Missouri House Speaker Steven Tilley defended his decision to honor Limbaugh with an immortal bust at Missouri’s state capitol, saying he had made the decision months ago, before the storm over Limbaugh’s comments about Sandra Fluke.
Limbaugh, who was born in Cape Girardeau, Mo., and Tilley both hail from the southeastern corner of the state. Inductees are chosen by the Missouri house speaker and the bronze busts are paid for by the Speaker’s Annual Golf Classic.
Tilley stood his ground amidst the furor and said that the Hall of Fame is not a popularity contest but an index of relative fame. “It’s not the ‘Hall of Universally Loved Missourians,’ ” Tilley told the local paper, the Kansas City Star. “It’s the 'Hall of Famous Missourians.'” And Limbaugh, he maintains, is among the world’s best known radio personalities.

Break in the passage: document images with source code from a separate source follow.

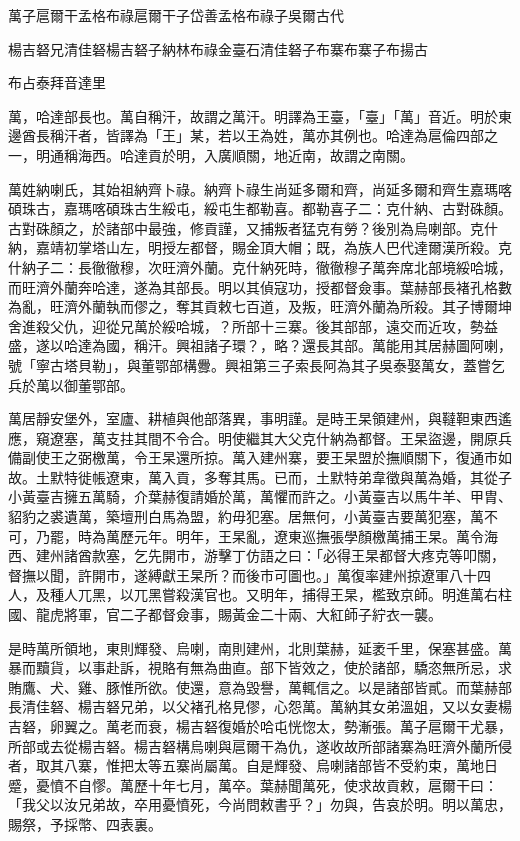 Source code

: 
\begin{pinyinscope}
萬子扈爾干孟格布祿扈爾干子岱善孟格布祿子吳爾古代

楊吉砮兄清佳砮楊吉砮子納林布祿金臺石清佳砮子布寨布寨子布揚古

布占泰拜音達里

萬，哈達部長也。萬自稱汗，故謂之萬汗。明譯為王臺，「臺」「萬」音近。明於東邊酋長稱汗者，皆譯為「王」某，若以王為姓，萬亦其例也。哈達為扈倫四部之一，明通稱海西。哈達貢於明，入廣順關，地近南，故謂之南關。

萬姓納喇氏，其始祖納齊卜祿。納齊卜祿生尚延多爾和齊，尚延多爾和齊生嘉瑪喀碩珠古，嘉瑪喀碩珠古生綏屯，綏屯生都勒喜。都勒喜子二：克什納、古對硃顏。古對硃顏之，於諸部中最強，修貢謹，又捕叛者猛克有勞？後別為烏喇部。克什納，嘉靖初掌塔山左，明授左都督，賜金頂大帽；既，為族人巴代達爾漢所殺。克什納子二：長徹徹穆，次旺濟外蘭。克什納死時，徹徹穆子萬奔席北部境綏哈城，而旺濟外蘭奔哈達，遂為其部長。明以其偵寇功，授都督僉事。葉赫部長褚孔格數為亂，旺濟外蘭執而僇之，奪其貢敕七百道，及叛，旺濟外蘭為所殺。其子博爾坤舍進殺父仇，迎從兄萬於綏哈城，？所部十三寨。後其部部，遠交而近攻，勢益盛，遂以哈達為國，稱汗。興祖諸子環？，略？還長其部。萬能用其居赫圖阿喇，號「寧古塔貝勒」，與董鄂部構釁。興祖第三子索長阿為其子吳泰娶萬女，蓋嘗乞兵於萬以御董鄂部。

萬居靜安堡外，室廬、耕植與他部落異，事明謹。是時王杲領建州，與韃靼東西遙應，窺遼塞，萬支拄其間不令合。明使繼其大父克什納為都督。王杲盜邊，開原兵備副使王之弼檄萬，令王杲還所掠。萬入建州寨，要王杲盟於撫順關下，復通市如故。土默特徙帳遼東，萬入貢，多奪其馬。已而，土默特弟韋徵與萬為婚，其從子小黃臺吉擁五萬騎，介葉赫復請婚於萬，萬懼而許之。小黃臺吉以馬牛羊、甲胄、貂豹之裘遺萬，築壇刑白馬為盟，約毋犯塞。居無何，小黃臺吉要萬犯塞，萬不可，乃罷，時為萬歷元年。明年，王杲亂，遼東巡撫張學顏檄萬捕王杲。萬令海西、建州諸酋款塞，乞先開市，游擊丁仿語之曰：「必得王杲都督大疼克等叩關，督撫以聞，許開市，遂縛獻王杲所？而後市可圖也。」萬復率建州掠遼軍八十四人，及種人兀黑，以兀黑嘗殺漢官也。又明年，捕得王杲，檻致京師。明進萬右柱國、龍虎將軍，官二子都督僉事，賜黃金二十兩、大紅師子紵衣一襲。

是時萬所領地，東則輝發、烏喇，南則建州，北則葉赫，延袤千里，保塞甚盛。萬暴而黷貨，以事赴訴，視賂有無為曲直。部下皆效之，使於諸部，驕恣無所忌，求賄鷹、犬、雞、豚惟所欲。使還，意為毀譽，萬輒信之。以是諸部皆貳。而葉赫部長清佳砮、楊吉砮兄弟，以父褚孔格見僇，心怨萬。萬納其女弟溫姐，又以女妻楊吉砮，卵翼之。萬老而衰，楊吉砮復婚於哈屯恍惚太，勢漸張。萬子扈爾干尤暴，所部或去從楊吉砮。楊吉砮構烏喇與扈爾干為仇，遂收故所部諸寨為旺濟外蘭所侵者，取其八寨，惟把太等五寨尚屬萬。自是輝發、烏喇諸部皆不受約束，萬地日蹙，憂憤不自憀。萬歷十年七月，萬卒。葉赫聞萬死，使求故貢敕，扈爾干曰：「我父以汝兄弟故，卒用憂憤死，今尚問敕書乎？」勿與，告哀於明。明以萬忠，賜祭，予採幣、四表裏。


\end{pinyinscope}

It’s hard to argue with that, although whether his renown can be classified as fame or infamy is debatable. His show lost nine corporate advertisers, including AOL, Quicken Loans and ProFlowers, after Limbaugh referred to Georgetown University law student a “slut” and a “prostitute” when she testified in Congress in favor of birth control coverage for insurers and employers.
Limbaugh apologized – rather weakly – over the weekend after being virtually bombarded by outraged tweets from listeners across the nation. The wording of his apology remained rather cagey, however, and Sandra Fluke dismissed it, saying it changed nothing.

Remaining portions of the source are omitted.